(Collected data)

☆ ☆ ☆

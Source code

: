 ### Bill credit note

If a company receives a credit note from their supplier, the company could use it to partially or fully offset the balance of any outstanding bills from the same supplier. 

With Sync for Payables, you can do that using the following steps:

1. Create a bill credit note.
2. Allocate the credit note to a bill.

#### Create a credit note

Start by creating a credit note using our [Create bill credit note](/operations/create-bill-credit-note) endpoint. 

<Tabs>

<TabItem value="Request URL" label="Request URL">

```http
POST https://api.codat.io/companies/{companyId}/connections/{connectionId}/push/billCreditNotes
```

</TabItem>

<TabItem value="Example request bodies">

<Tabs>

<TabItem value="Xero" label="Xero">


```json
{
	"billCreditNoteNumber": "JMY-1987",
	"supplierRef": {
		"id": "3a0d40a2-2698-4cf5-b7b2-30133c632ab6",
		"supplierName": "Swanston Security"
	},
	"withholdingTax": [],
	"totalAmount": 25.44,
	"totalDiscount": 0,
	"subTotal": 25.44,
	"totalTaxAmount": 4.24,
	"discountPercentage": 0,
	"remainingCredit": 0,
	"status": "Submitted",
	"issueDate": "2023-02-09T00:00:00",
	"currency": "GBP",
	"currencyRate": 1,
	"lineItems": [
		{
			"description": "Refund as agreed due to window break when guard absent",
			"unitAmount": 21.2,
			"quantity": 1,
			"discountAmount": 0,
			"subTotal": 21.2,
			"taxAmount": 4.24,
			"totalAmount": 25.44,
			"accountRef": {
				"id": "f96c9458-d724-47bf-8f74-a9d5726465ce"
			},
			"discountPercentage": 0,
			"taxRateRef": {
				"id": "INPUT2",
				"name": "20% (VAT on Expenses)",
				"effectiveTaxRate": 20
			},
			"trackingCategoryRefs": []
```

☆ ☆ ☆

## Instructions to follow:
Lines that hold "using" are the ones to copy, so pick each out from the data.

## Result below:
With Sync for Payables, you can do that using the following steps:
Start by creating a credit note using our [Create bill credit note](/operations/create-bill-credit-note) endpoint. 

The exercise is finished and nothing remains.